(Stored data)

= Beginning of Section =

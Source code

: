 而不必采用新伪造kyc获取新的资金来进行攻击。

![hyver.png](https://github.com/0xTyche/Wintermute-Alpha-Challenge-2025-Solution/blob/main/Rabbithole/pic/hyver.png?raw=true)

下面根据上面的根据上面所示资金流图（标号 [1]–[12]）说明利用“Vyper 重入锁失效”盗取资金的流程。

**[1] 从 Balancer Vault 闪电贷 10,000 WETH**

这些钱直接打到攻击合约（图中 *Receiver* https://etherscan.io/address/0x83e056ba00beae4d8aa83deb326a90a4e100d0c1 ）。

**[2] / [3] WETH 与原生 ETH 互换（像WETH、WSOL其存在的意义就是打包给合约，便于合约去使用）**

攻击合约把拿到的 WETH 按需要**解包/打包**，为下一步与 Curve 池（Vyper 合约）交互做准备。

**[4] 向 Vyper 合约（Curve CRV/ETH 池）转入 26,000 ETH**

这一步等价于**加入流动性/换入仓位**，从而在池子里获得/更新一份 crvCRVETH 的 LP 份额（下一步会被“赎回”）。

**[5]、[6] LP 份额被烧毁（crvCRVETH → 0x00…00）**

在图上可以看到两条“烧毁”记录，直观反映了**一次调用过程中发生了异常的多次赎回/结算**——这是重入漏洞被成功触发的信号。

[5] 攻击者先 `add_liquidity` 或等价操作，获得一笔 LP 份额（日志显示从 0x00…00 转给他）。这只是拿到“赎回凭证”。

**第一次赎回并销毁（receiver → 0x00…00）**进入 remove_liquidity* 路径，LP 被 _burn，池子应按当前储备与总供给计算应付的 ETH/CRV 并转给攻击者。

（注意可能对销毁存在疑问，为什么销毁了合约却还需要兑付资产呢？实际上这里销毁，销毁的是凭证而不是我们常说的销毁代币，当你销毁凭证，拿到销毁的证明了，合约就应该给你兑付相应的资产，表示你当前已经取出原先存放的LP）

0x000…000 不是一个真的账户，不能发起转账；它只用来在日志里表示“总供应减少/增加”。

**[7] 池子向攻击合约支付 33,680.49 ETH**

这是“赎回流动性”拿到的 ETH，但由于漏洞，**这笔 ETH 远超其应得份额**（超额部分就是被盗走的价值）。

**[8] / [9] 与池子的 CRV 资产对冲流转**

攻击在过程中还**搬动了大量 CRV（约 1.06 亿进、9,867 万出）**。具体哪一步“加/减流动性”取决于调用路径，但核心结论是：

= End of Section =

### TASK DIRECTIONS:
Return the records exactly, every line included.

### EXERCISE OUTPUT:
Source code

: 而不必采用新伪造kyc获取新的资金来进行攻击。

![hyver.png](https://github.com/0xTyche/Wintermute-Alpha-Challenge-2025-Solution/blob/main/Rabbithole/pic/hyver.png?raw=true)

下面根据上面的根据上面所示资金流图（标号 [1]–[12]）说明利用“Vyper 重入锁失效”盗取资金的流程。

**[1] 从 Balancer Vault 闪电贷 10,000 WETH**

这些钱直接打到攻击合约（图中 *Receiver* https://etherscan.io/address/0x83e056ba00beae4d8aa83deb326a90a4e100d0c1 ）。

**[2] / [3] WETH 与原生 ETH 互换（像WETH、WSOL其存在的意义就是打包给合约，便于合约去使用）**

攻击合约把拿到的 WETH 按需要**解包/打包**，为下一步与 Curve 池（Vyper 合约）交互做准备。

**[4] 向 Vyper 合约（Curve CRV/ETH 池）转入 26,000 ETH**

这一步等价于**加入流动性/换入仓位**，从而在池子里获得/更新一份 crvCRVETH 的 LP 份额（下一步会被“赎回”）。

**[5]、[6] LP 份额被烧毁（crvCRVETH → 0x00…00）**

在图上可以看到两条“烧毁”记录，直观反映了**一次调用过程中发生了异常的多次赎回/结算**——这是重入漏洞被成功触发的信号。

[5] 攻击者先 `add_liquidity` 或等价操作，获得一笔 LP 份额（日志显示从 0x00…00 转给他）。这只是拿到“赎回凭证”。

**第一次赎回并销毁（receiver → 0x00…00）**进入 remove_liquidity* 路径，LP 被 _burn，池子应按当前储备与总供给计算应付的 ETH/CRV 并转给攻击者。

（注意可能对销毁存在疑问，为什么销毁了合约却还需要兑付资产呢？实际上这里销毁，销毁的是凭证而不是我们常说的销毁代币，当你销毁凭证，拿到销毁的证明了，合约就应该给你兑付相应的资产，表示你当前已经取出原先存放的LP）

0x000…000 不是一个真的账户，不能发起转账；它只用来在日志里表示“总供应减少/增加”。

**[7] 池子向攻击合约支付 33,680.49 ETH**

这是“赎回流动性”拿到的 ETH，但由于漏洞，**这笔 ETH 远超其应得份额**（超额部分就是被盗走的价值）。

**[8] / [9] 与池子的 CRV 资产对冲流转**

攻击在过程中还**搬动了大量 CRV（约 1.06 亿进、9,867 万出）**。具体哪一步“加/减流动性”取决于调用路径，但核心结论是：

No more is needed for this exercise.